PUBLISHED: 09:07 26 August 2016

Mary Langan with her 23-year-old son, James

Mary Langan with her 23-year-old son, James

Archant

Carers of adults with demential and disabilities are demanding change after a report revealed there is a "breakdown of trust" on the Haringey boards designed to represent them.

Adults with learning disabilities and autism are told they can influence policy if they join the boards, which meet regularly.

But an independent report found the Adult Services Partnership Boards are not effective.

Information discussed at the meetings was not always passed on to decision-makers in the council.

And vulnerable adults were not necessarily given the chance to express themselves.

Carers, vulnerable adults and Haringey council officials can take part – but the report found communication was often “one way” and meetings were badly publicised.

Report author Dr Roger Green from Goldsmiths University said council representatives did not always turn up to meetings.

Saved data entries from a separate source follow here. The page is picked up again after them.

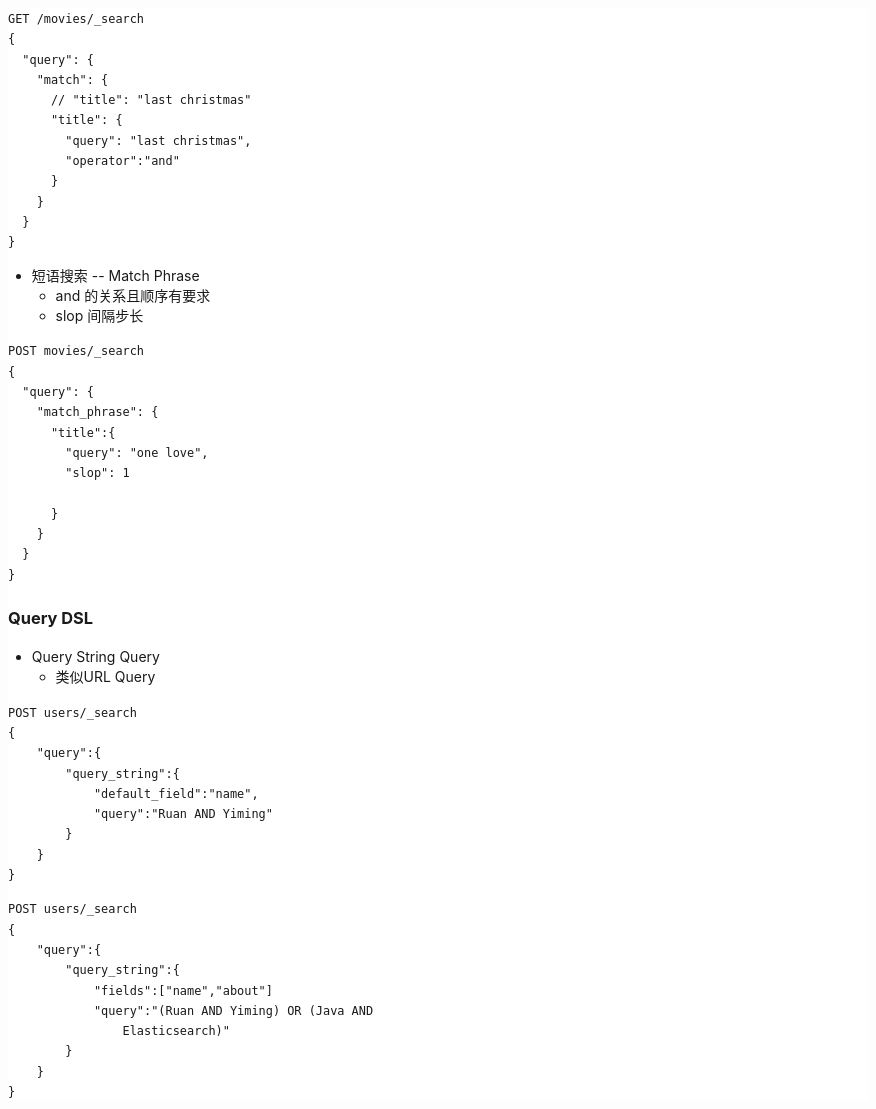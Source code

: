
 ```
GET /movies/_search
{
  "query": {
    "match": {
      // "title": "last christmas"
      "title": {
        "query": "last christmas",
        "operator":"and"
      }
    }
  }
}
```

- 短语搜索 -- Match Phrase
  - and 的关系且顺序有要求
  - slop 间隔步长


```
POST movies/_search
{
  "query": {
    "match_phrase": {
      "title":{
        "query": "one love",
        "slop": 1

      }
    }
  }
}
```

### Query DSL

- Query String Query
  - 类似URL Query

```
POST users/_search
{
	"query":{
		"query_string":{
			"default_field":"name",
			"query":"Ruan AND Yiming"
		}
	}
}
```

```
POST users/_search
{
	"query":{
		"query_string":{
			"fields":["name","about"]
			"query":"(Ruan AND Yiming) OR (Java AND
				Elasticsearch)"
		}
	}
}
```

And the vulnerable adult chairing the Learning Disability Partnership Board was “often totally ignored by a number of the professionals present who talked over him”.

He said “the level of mistrust, cynicism, frustration, and anger” was obvious among carers and adults with disabilities.

Family carers interviewed said there was a “complete lack of response to their needs and issues”.

Mary Langan, whose 23-year-old son, James, has autism and severe learning difficulties, said the report was “devastating”, but, ultimately, “unsurprising”.

She said: “I have contributed to the Learning Disabilities Board and the Autism Board, with others, as family representatives of disabled people.

“And we have always been disappointed that little seems to improve.

“Anything discussed at the Board appears to go no-where.”

Dr Green recommends that all participants are invited to a community workshop day.

And the council must publicise the importance of the partnership boards as “community spaces” that give a voice to service users.

A Haringey Council spokesman said: “The report makes a number of recommendations and we are working with our stakeholders to consider and take forward the findings.”